Investments

This UK-focused trust is too appealing to leave out of our portfolio


When it comes to beating inflation, few assets can compete with shares over the long run. Certainly, stocks have struggled to post gains in recent times as restrictive monetary policy has weighed on economic growth and investor sentiment. 

In tandem, rampant inflation that remains above the Bank of England’s 2pc target has meant that the stock market’s returns have generally lagged the rate of price rises over the past few years.

Over a longer period, however, shares have produced an exceptional return on an after-inflation basis. The FTSE 250 index, for instance, has posted an annualised capital gain of around 6pc over the past 20 years. 

Inflation, meanwhile, has averaged just under 3pc a year over the same period.
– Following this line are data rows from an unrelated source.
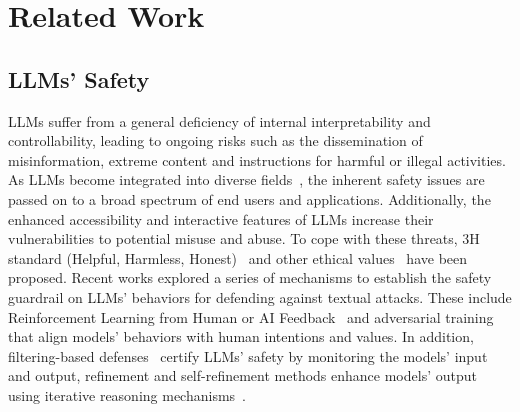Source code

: \section{Related Work}
\subsection{LLMs’ Safety}
LLMs suffer from a general deficiency of internal interpretability and controllability, leading to ongoing risks such as the dissemination of misinformation, extreme content and instructions for harmful or illegal activities. As LLMs become integrated into diverse fields~\cite{DBLP:journals/corr/abs-2311-16673,Mumtaz2023LLMsHealthcareC,DBLP:journals/corr/abs-2311-06640}, the inherent safety issues are passed on to a broad spectrum of end users and applications. Additionally, the enhanced accessibility and interactive features of LLMs increase their vulnerabilities to potential misuse and abuse. To cope with these threats, 3H standard (Helpful, Harmless, Honest)~\cite{DBLP:journals/corr/abs-2112-00861} and other ethical values~\cite{DBLP:journals/corr/abs-2307-15217} have been proposed. Recent works explored a series of mechanisms to establish the safety guardrail on LLMs' behaviors for defending against textual attacks. These include Reinforcement Learning from Human or AI Feedback~\cite{DBLP:conf/nips/Ouyang0JAWMZASR22,DBLP:journals/corr/abs-2309-00267} and adversarial training~\cite{DBLP:journals/corr/abs-2307-01225,DBLP:journals/corr/abs-2308-09662,DBLP:journals/corr/abs-2307-16630} that align models’ behaviors with human intentions and values. In addition, filtering-based defenses~\cite{DBLP:journals/corr/abs-2309-00614,DBLP:journals/corr/abs-2309-02705,DBLP:journals/corr/abs-2308-07308} certify LLMs' safety by monitoring the models’ input and output, refinement and self-refinement methods enhance models’ output using iterative reasoning mechanisms~\cite{DBLP:conf/nips/MadaanTGHGW0DPY23,DBLP:conf/uai/2021,DBLP:journals/corr/abs-2305-13514}.

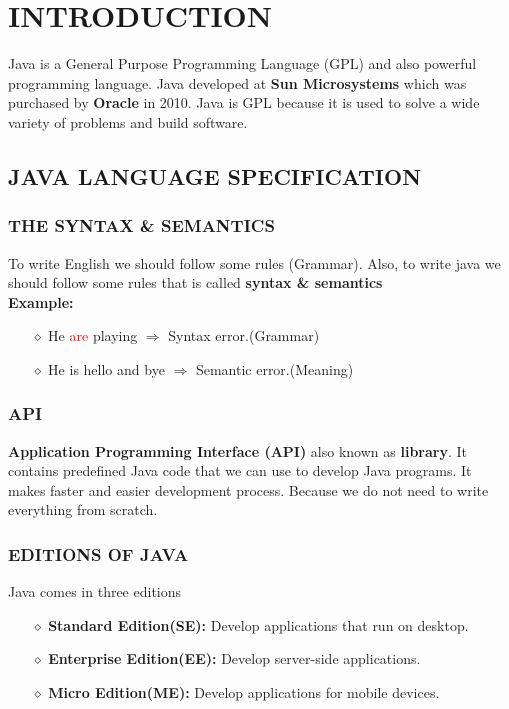\newpage
\chapter{INTRODUCTION}
Java is a General Purpose Programming Language (GPL) and also powerful programming language.
Java developed at \textbf{Sun Microsystems} which was purchased by \textbf{Oracle} in 2010.
Java is GPL because it is used to solve a wide variety of problems and build software.

\section{JAVA LANGUAGE SPECIFICATION}

\subsection{THE SYNTAX \& SEMANTICS}
To write English we should follow some rules (Grammar). Also, to write java we should follow some rules that is called \textbf{syntax \& semantics}\\
\textbf{Example:}
\begin{itemize}
	\item[{\LARGE $\diamond$}] He \textcolor{red}{are} playing $\Rightarrow$ Syntax error.(Grammar)
	\item[{\LARGE $\diamond$}] He is hello and bye $\Rightarrow$ Semantic error.(Meaning)
\end{itemize}


\subsection{API}
\textbf{Application Programming Interface (API)} also known as \textbf{library}. It contains predefined Java code that we can use to develop Java programs. It makes faster and easier development process. Because we do not need to write everything from scratch.

\subsection{EDITIONS OF JAVA}
Java comes in three editions
\begin{itemize}
	\item[{\LARGE $\diamond$}] \textbf{Standard Edition(SE):} Develop applications that run on desktop.
	\item[{\LARGE $\diamond$}] \textbf{Enterprise Edition(EE):} Develop server-side applications.
	\item[{\LARGE $\diamond$}] \textbf{Micro Edition(ME):} Develop applications for mobile devices.
\end{itemize}

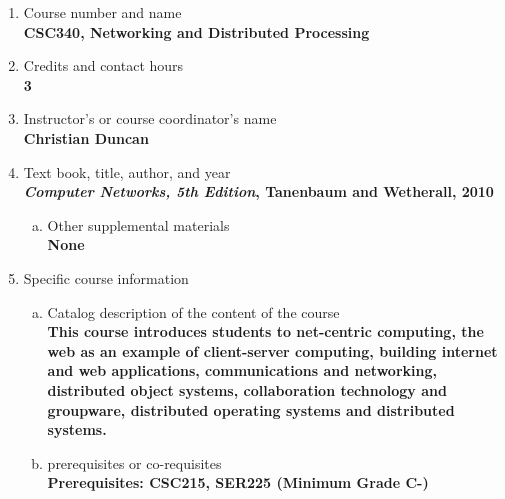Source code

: \label{CSC340}  %
\begin{enumerate}[1.]
\item Course number and name\\
  {\bfseries
    CSC340, Networking and Distributed Processing
  }
  
\item Credits and contact hours\\
  {\bfseries
    3    
  }

\item Instructor's or course coordinator's name\\
  {\bfseries
    Christian Duncan    
  }

\item Text book, title, author, and year\\
  {\bfseries
{\em Computer Networks, 5th Edition}, Tanenbaum and Wetherall, 2010
  }
\begin{enumerate}[a.]
\item Other supplemental materials\\
  {\bfseries
    None    
  }
\end{enumerate}

\item Specific course information
\begin{enumerate}[a.]  
\item Catalog description of the content of the course\\
  {\bfseries
This course introduces students to net-centric computing, the web as an example of client-server computing, building internet and web applications, communications and networking, distributed object systems, collaboration technology and groupware, distributed operating systems and distributed systems.
}

\item prerequisites or co-requisites\\
  {\bfseries
    Prerequisites: CSC215, SER225 (Minimum Grade C-)
  }


\end{enumerate}
\end{enumerate}
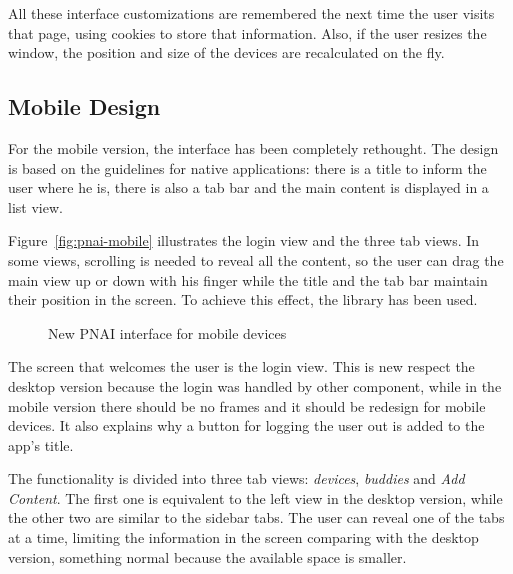 All these interface customizations are remembered the next time the user visits that page, using cookies to store that information.
Also, if the user resizes the window, the position and size of the devices are recalculated on the fly.


\subsection{Mobile Design} %
\label{sub:mobile_design}

For the mobile version, the interface has been completely rethought.
The design is based on the  guidelines for native applications: there is a title to inform the user where he is, there is also a tab bar and the main content is displayed in a list view.

Figure~\vref{fig:pnai-mobile} illustrates the login view and the three tab views.
In some views, scrolling is needed to reveal all the content, so the user can drag the main view up or down with his finger while the title and the tab bar maintain their position in the screen.
To achieve this effect, the  library has been used.

\begin{figure}[htbp]
  \centering
  \caption{New PNAI interface for mobile devices}
  \label{fig:pnai-mobile}
\end{figure}

The screen that welcomes the user is the login view.
This is new respect the desktop version because the login was handled by other component, while in the mobile version there should be no frames and it should be redesign for mobile devices.
It also explains why a button for logging the user out is added to the app's title.

The functionality is divided into three tab views: \emph{devices}, \emph{buddies} and \emph{Add Content}.
The first one is equivalent to the left view in the desktop version, while the other two are similar to the sidebar tabs.
The user can reveal one of the tabs at a time, limiting the information in the screen comparing with the desktop version, something normal because the available space is smaller.

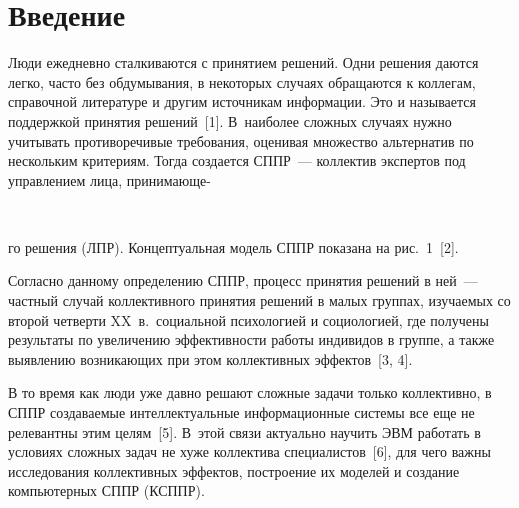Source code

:       \begin{multicols}{2}

            \label{st\stat}
  
  
\section{Введение}

  Люди ежедневно сталкиваются с принятием решений. Одни решения даются 
легко, часто без обдумывания, в некоторых случаях обращаются к коллегам, 
справочной литературе и другим источникам информации. Это и называется 
поддержкой принятия решений~[1]. В~наиболее сложных случаях нужно 
учитывать противоречивые требования, оценивая множество альтернатив по 
нескольким критериям. Тогда создается СППР~--- 
коллектив экспертов под управлением лица, принимающе-\linebreak

\begin{center}  %
 \mbox{%
 \epsfxsize=77.058mm
 }
 \end{center}
 \vspace*{6pt}
 




\addtocounter{figure}{1}


 

\noindent
го 
решения (ЛПР). Концептуальная модель СППР показана на рис.~1~[2]. 
  
  Согласно данному определению СППР, процесс принятия решений в ней~--- 
частный случай коллективного принятия решений в малых группах, изучаемых 
со второй четверти XX~в.\ социальной психологией и социологией, где 
получены результаты по увеличению эффективности работы индивидов в 
группе, а также выявлению возникающих при этом коллективных 
  эффектов~[3, 4]. 
  

  
  В то время как люди уже давно решают сложные задачи только коллективно, 
в СППР создаваемые интеллектуальные информационные системы все еще не 
релевантны этим целям~[5]. В~этой связи актуально научить ЭВМ работать в 
условиях сложных задач не хуже коллектива специалистов~[6], для чего важны 
исследования коллективных эффектов, построение их моделей и создание 
компьютерных СППР (КСППР). 


\end{multicols}
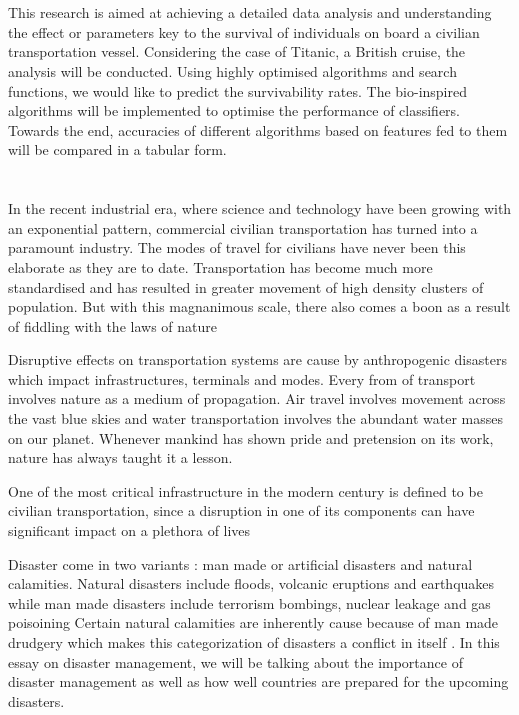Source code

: \documentclass[12pt]{article}
\newcommand{\nd}{\noindent}
\newcommand{\secsize}{\fontsize{15pt}{12pt}\selectfont}
\begin{document}
\large  
\parskip 3mm 
\tableofcontents
\newpage
\listoffigures
\newpage
\section{\textbf{\secsize{ABSTRACT}}}
This research is aimed at achieving a detailed data analysis and understanding the effect or parameters key to the survival of individuals on board a civilian transportation vessel. Considering the case of Titanic, a British cruise, the analysis will be conducted. Using highly optimised algorithms and search functions, we would like to predict the survivability rates. The bio-inspired algorithms will be implemented to optimise the performance of classifiers. Towards the end, accuracies of different algorithms based on features fed to them will be compared in a tabular form.
\newpage
\section{\textbf{\secsize{INTRODUCTION}}}
In the recent industrial era, where science and technology have been growing with an exponential pattern, commercial civilian transportation has turned into a paramount industry. The modes of travel for civilians have never been this elaborate as they are to date. Transportation has become much more standardised and has resulted in greater movement of high density clusters of population. But with this magnanimous scale, there also comes a boon as a result of  fiddling with the laws of nature 

\nd Disruptive effects on transportation systems are cause by anthropogenic disasters which impact infrastructures, terminals and modes. Every from of transport involves nature as a medium of propagation. Air travel involves movement across the vast blue skies and water transportation involves the abundant water masses on our planet. Whenever mankind has shown pride and pretension on its work, nature has always taught it a lesson.

\nd One of the most critical infrastructure in the modern century is defined to be civilian transportation, since a disruption in one of its components can have significant impact on a plethora of lives

\nd Disaster come in two variants : man made or artificial disasters and natural calamities. Natural disasters include floods, volcanic eruptions and earthquakes while man made disasters include terrorism bombings, nuclear leakage and gas poisoining  Certain natural calamities are inherently cause because of man made drudgery which makes this categorization of disasters a conflict in itself . In this essay on disaster management, we will be talking about the importance of disaster management as well as how well countries are prepared for the upcoming disasters.
\end{document}
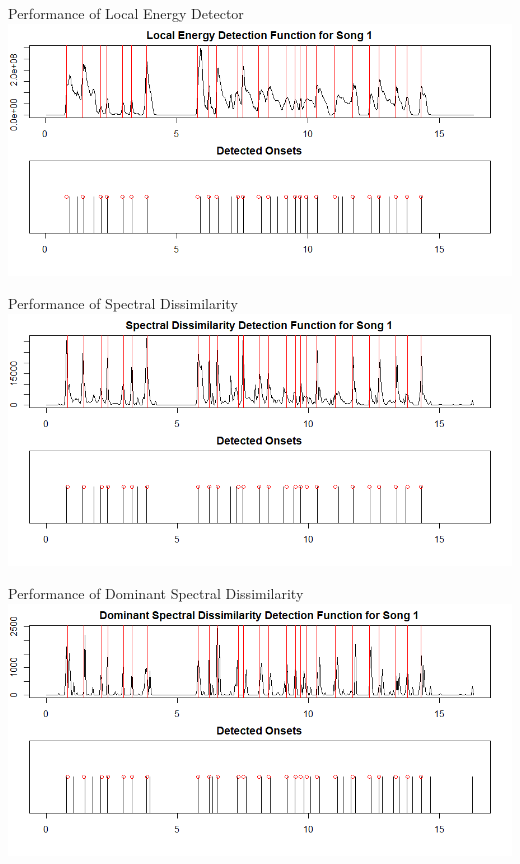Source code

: \documentclass[10pt]{beamer}
\begin{document}
\begin{frame}{Performance of Local Energy Detector}
    \includegraphics[width = \textwidth]{fig/energy_song1.png}
\end{frame}

\begin{frame}{Performance of Spectral Dissimilarity}
    \includegraphics[width = \textwidth]{fig/spectral_song1.png}
\end{frame}

\begin{frame}{Performance of Dominant Spectral Dissimilarity}
    \includegraphics[width = \textwidth]{fig/dfreq_song1.png}
\end{frame}
\end{document}
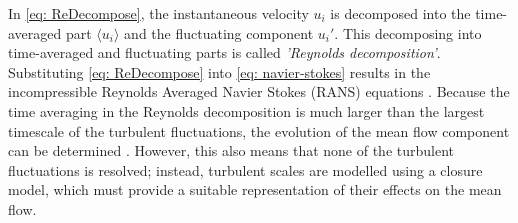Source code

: %   

In \autoref{eq: ReDecompose}, the instantaneous velocity $u_i$ is decomposed into the time-averaged part $\langle u_i \rangle$ and the fluctuating component $u_i'$. This decomposing into time-averaged and fluctuating parts is called \textit{'Reynolds decomposition'}. Substituting \autoref{eq: ReDecompose} into \autoref{eq: navier-stokes} results in the incompressible Reynolds Averaged Navier Stokes (RANS) equations \cite{FiniteVolume}. Because the time averaging in the Reynolds decomposition is much larger than the largest timescale of the turbulent fluctuations, the evolution of the mean flow component can be determined \cite{Roelofs2019}. However, this also means that none of the turbulent fluctuations is resolved; instead, turbulent scales are modelled using a closure model, which must provide a suitable representation of their effects on the mean flow.

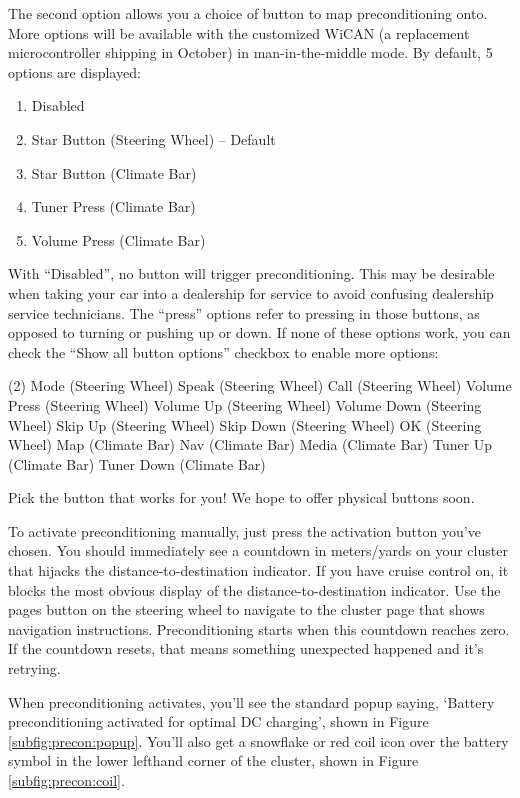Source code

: \documentclass[superscriptaddress,onecolumn,floatfix]{revtex4-2}
\begin{document}
The second option allows you a choice of button to map preconditioning onto. More options will be available with the customized WiCAN (a replacement microcontroller shipping in October) in man-in-the-middle mode. By default, 5 options are displayed:
\begin{enumerate}
  \item Disabled
  \item Star Button (Steering Wheel) -- Default
  \item Star Button (Climate Bar)
  \item Tuner Press (Climate Bar)
  \item Volume Press (Climate Bar)
\end{enumerate}
With ``Disabled'', no button will trigger preconditioning. This may be desirable when taking your car into a dealership for service to avoid confusing dealership service technicians. The ``press'' options refer to pressing in those buttons, as opposed to turning or pushing up or down. If none of these options work, you can check the ``Show all button options'' checkbox to enable more options:
\begin{tasks}(2)
  \task Mode (Steering Wheel)
  \task Speak (Steering Wheel)
  \task Call (Steering Wheel)
  \task Volume Press (Steering Wheel)
  \task Volume Up (Steering Wheel)
  \task Volume Down (Steering Wheel)
  \task Skip Up (Steering Wheel)
  \task Skip Down (Steering Wheel)
  \task OK (Steering Wheel)
  \task Map (Climate Bar)
  \task Nav (Climate Bar)
  \task Media (Climate Bar)
  \task Tuner Up (Climate Bar)
  \task Tuner Down (Climate Bar)
\end{tasks}
Pick the button that works for you! We hope to offer physical buttons soon.

To activate preconditioning manually, just press the activation button you've chosen. You should immediately see a countdown in meters/yards on your cluster that hijacks the distance-to-destination indicator. If you have cruise control on, it blocks the most obvious display of the distance-to-destination indicator. Use the pages button on the steering wheel to navigate to the cluster page that shows navigation instructions. Preconditioning starts when this countdown reaches zero. If the countdown resets, that means something unexpected happened and it's retrying. 

When preconditioning activates, you'll see the standard popup saying, `Battery preconditioning activated for optimal DC charging', shown in Figure \ref{subfig:precon:popup}. You'll also get a snowflake or red coil icon over the battery symbol in the lower lefthand corner of the cluster, shown in Figure \ref{subfig:precon:coil}.
\end{document}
This means Britain’s medium-sized stocks have delivered a real return of roughly 3pc a year, even before we include the impact of reinvested dividends.

In Questor’s view, the stock market’s recent downbeat performance is almost certain to be a temporary phenomenon.

Normal service will ultimately resume, since inflation is widely expected to decline further and prompt looser monetary policy. 

This is likely to boost the economy, strengthen operating conditions for domestically focused companies and, perhaps most importantly, boost investor sentiment towards Britain’s stock market.

Now is therefore the right time for this column to increase the stock market exposure of its Wealth Preserver portfolio.

Although company shares, excluding commodity stocks, accounted for 20pc of our initial investment, the portfolio does not hold any stock market-focused investment trusts or funds other than the Worldwide Healthcare Trust. 

As shares outside the FTSE 100 are particularly cheap at present as a result of their relatively high exposure to the distinctly unpopular British economy, the Schroder UK Mid Cap trust is a sensible addition to our portfolio.